Postgres returns [null] instead of [] for array_agg of join table

I'm selecting some objects and their tags in Postgres. The schema is fairly simple, three tables:

objects id

taggings id | object_id | tag_id

tags id | tag

I'm joining the tables like this, using array_agg to aggregate the tags into one field:

SELECT objects.*,
    array_agg(tags.tag) AS tags,
FROM objects
LEFT JOIN taggings ON objects.id = taggings.object_id
LEFT JOIN tags ON tags.id = taggings.tag_id

However, if the object has no tags, Postgres returns this:

[ null ]

instead of an an empty array. How can I return an empty array when there are no tags? I have double checked that I don't have a null tag being returned.

The aggregate docs say "The coalesce function can be used to substitute zero or an empty array for null when necessary". I tried COALESCE(ARRAY_AGG(tags.tag)) as tags but it still returns an array with null. I have tried making the second parameter numerous things (such as COALESCE(ARRAY_AGG(tags.tag), ARRAY()), but they all result in syntax errors.

Answers


Another option might be array_remove(..., NULL) (introduced in 9.3) if tags.tag is NOT NULL (otherwise you might want to keep NULL values in the array, but in that case, you can't distinguish between a single existing NULL tag and a NULL tag due to the LEFT JOIN):

SELECT objects.*,
     array_remove(array_agg(tags.tag), NULL) AS tags,
FROM objects
LEFT JOIN taggings ON objects.id = taggings.object_id
LEFT JOIN tags ON tags.id = taggings.tag_id

If no tags are found, an empty array is returned.
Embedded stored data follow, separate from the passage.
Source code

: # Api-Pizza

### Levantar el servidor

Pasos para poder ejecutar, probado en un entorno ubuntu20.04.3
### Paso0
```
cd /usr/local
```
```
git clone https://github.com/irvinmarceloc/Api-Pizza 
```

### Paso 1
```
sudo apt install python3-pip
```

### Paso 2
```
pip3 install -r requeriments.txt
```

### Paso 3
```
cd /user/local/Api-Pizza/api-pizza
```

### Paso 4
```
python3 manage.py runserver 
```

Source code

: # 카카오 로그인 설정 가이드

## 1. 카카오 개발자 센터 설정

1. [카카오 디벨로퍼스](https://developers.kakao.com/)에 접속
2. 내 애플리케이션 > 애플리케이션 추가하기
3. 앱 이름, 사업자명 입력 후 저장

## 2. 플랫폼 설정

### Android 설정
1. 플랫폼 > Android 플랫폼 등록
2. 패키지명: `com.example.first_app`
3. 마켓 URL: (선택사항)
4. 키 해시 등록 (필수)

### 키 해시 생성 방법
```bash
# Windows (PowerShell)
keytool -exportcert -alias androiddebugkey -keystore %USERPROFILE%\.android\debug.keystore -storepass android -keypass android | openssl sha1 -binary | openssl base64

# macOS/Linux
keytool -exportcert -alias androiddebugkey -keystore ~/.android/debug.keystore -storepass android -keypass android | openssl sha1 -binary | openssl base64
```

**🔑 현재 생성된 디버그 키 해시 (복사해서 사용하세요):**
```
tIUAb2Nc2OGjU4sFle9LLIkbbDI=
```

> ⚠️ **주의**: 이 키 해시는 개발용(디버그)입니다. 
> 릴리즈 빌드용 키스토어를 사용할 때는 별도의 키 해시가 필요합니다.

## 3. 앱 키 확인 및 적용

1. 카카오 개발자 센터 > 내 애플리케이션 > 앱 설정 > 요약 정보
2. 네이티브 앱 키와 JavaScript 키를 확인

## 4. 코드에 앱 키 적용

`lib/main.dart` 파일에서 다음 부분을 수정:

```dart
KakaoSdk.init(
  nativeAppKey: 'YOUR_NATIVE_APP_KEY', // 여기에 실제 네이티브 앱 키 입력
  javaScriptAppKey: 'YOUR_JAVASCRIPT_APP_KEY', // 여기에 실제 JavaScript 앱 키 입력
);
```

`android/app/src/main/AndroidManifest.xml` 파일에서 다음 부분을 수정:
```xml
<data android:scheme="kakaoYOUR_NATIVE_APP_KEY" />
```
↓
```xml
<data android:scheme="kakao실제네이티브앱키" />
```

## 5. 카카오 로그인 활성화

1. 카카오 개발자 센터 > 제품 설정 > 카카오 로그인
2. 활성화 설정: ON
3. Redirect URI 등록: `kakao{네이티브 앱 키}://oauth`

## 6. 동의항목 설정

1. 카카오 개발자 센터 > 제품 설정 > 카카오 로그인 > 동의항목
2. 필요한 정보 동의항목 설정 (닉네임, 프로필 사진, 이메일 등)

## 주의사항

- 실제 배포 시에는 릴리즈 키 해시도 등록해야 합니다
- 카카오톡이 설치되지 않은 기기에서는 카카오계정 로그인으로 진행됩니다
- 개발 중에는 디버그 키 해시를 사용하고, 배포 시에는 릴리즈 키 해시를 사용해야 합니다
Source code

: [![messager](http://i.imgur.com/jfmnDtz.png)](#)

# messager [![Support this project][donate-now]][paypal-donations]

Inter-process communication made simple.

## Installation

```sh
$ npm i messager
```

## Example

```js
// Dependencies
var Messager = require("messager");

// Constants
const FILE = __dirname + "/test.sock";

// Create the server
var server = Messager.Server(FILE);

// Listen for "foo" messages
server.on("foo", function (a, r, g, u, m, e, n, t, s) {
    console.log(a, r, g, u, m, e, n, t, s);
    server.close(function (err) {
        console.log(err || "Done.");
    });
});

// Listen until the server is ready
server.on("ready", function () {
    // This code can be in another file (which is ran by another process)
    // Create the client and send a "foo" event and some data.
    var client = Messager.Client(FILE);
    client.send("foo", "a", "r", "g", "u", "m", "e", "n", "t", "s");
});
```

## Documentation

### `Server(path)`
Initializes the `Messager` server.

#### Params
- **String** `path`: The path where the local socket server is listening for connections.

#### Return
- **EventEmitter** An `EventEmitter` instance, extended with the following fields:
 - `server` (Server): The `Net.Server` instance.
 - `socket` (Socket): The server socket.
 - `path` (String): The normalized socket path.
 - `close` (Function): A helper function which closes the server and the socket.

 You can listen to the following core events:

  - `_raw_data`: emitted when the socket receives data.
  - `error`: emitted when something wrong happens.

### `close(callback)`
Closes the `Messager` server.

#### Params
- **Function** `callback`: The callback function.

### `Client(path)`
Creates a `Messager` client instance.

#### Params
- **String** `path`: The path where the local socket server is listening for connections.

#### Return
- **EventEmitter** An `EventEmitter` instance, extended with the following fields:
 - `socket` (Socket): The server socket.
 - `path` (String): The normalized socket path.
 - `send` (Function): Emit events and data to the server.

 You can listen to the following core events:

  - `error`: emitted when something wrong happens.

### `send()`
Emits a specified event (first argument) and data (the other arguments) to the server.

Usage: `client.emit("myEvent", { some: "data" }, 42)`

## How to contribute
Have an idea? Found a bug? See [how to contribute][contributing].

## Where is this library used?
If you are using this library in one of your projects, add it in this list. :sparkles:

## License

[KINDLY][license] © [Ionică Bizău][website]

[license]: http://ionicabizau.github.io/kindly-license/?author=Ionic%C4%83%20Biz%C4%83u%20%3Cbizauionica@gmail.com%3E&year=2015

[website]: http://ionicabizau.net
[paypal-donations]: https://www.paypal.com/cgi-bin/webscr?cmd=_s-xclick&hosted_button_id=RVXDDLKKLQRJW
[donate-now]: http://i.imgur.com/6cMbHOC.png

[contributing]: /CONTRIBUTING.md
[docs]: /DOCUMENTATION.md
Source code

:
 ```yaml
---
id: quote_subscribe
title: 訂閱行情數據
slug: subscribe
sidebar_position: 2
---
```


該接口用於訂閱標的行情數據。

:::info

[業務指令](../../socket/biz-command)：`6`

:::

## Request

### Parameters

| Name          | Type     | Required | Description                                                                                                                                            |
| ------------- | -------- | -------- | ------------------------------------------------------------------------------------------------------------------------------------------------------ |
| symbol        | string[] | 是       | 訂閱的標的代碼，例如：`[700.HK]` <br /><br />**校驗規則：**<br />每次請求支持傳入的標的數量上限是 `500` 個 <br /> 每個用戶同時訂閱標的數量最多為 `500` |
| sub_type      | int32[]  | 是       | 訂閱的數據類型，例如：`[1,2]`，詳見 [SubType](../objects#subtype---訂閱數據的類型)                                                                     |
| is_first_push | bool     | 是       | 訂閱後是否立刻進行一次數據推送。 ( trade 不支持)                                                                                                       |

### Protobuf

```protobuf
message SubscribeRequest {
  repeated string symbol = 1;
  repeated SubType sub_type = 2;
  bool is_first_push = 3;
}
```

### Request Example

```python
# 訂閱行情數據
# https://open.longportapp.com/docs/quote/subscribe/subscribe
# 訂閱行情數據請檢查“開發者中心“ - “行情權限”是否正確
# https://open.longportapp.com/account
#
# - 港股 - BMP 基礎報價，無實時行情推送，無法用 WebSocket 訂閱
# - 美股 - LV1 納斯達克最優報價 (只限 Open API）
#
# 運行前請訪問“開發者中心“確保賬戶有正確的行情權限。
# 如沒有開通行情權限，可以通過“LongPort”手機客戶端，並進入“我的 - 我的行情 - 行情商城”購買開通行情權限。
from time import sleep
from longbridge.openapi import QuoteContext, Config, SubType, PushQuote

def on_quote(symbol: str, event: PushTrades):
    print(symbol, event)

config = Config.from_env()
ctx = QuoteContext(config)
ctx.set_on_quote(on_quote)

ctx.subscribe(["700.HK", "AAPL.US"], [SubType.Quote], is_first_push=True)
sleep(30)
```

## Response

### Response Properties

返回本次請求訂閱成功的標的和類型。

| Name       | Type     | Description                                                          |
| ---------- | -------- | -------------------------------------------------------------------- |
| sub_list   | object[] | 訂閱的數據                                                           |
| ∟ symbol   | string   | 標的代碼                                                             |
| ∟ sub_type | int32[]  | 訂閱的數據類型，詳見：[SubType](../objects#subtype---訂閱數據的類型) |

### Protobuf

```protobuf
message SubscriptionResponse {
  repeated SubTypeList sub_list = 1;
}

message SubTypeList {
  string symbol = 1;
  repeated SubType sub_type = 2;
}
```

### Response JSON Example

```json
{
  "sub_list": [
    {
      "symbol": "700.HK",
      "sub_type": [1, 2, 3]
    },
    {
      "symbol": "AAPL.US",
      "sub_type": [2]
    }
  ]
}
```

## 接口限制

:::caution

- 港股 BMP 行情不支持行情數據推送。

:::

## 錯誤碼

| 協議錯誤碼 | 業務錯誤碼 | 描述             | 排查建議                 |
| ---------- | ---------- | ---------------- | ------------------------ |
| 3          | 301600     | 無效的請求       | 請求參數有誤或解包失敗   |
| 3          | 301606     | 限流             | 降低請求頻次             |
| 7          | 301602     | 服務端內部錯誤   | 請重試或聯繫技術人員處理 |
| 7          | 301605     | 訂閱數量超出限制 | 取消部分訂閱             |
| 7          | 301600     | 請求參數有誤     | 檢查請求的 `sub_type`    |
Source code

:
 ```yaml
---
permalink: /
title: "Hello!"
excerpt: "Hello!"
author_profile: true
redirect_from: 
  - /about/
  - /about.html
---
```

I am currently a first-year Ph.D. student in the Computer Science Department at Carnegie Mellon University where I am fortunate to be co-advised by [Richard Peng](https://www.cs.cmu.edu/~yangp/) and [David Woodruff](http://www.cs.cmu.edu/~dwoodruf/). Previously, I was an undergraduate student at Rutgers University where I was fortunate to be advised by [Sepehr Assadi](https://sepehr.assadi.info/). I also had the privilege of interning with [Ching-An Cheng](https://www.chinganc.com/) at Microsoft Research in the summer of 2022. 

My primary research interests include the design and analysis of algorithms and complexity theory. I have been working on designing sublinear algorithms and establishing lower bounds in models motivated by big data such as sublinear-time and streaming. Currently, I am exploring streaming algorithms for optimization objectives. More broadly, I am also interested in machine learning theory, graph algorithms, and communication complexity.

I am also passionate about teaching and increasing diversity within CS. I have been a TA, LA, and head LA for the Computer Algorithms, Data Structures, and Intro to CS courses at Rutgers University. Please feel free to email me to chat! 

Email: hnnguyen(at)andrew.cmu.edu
Since 9.4 one can restrict an aggregate function call to proceed only rows that match a certain criterion: array_agg(tags.tag) filter (where tags.tag is not null)


The docs say that when you are aggregating zero rows, then you get a null value, and the note about using COALESCE is addressing this specific case.

This does not apply to your query, because of the way a LEFT JOIN behaves - when it finds zero matching rows, it returns one row, filled with nulls (and the aggregate of one null row is an array with one null element).

You might be tempted to blindly replace [NULL] with [] in the output, but then you lose the ability to distiguish between objects with no tags and tagged objects where tags.tag is null. Your application logic and/or integrity constraints may not allow this second case, but that's all the more reason not to suppress a null tag if it does manage to sneak in.

You can identify an object with no tags (or in general, tell when a LEFT JOIN found no matches) by checking whether the field on the other side of the join condition is null. So in your case, just replace

array_agg(tags.tag)

with

CASE
  WHEN taggings.object_id IS NULL
  THEN ARRAY[]::text[]
  ELSE array_agg(tags.tag)
END

I found out that this will do it:

COALESCE(ARRAY_AGG(tags.tag), ARRAY[]::TEXT[])

...assuming that tags.tag is a text type.

Not sure if maybe this would not work in older Postgres versions, but I am using it in ver. 9.6 and it seems to be working and less cumbersome than the CASE WHEN x IS NULL... GROUP BY... solution provided earlier.


The documentation says that an array containing NULL is returned. If you want to convert that to an empty array, then you need to do some minor magic:

SELECT objects.id,
    CASE WHEN length((array_agg(tags.tag))[1]) > 0
    THEN array_agg(tags.tag) 
    ELSE ARRAY[]::text[] END AS tags
FROM objects
LEFT JOIN taggings ON objects.id = taggings.object_id
LEFT JOIN tags ON tags.id = taggings.tag_id
GROUP BY 1;

This assumes that the tags are of text type (or any of its variants); modify the cast as required.

The trick here is that the first (and only) element in a [NULL] array has a length of 0, so if any data is returned from tags you return the aggregate, otherwise construct an empty array of the right type.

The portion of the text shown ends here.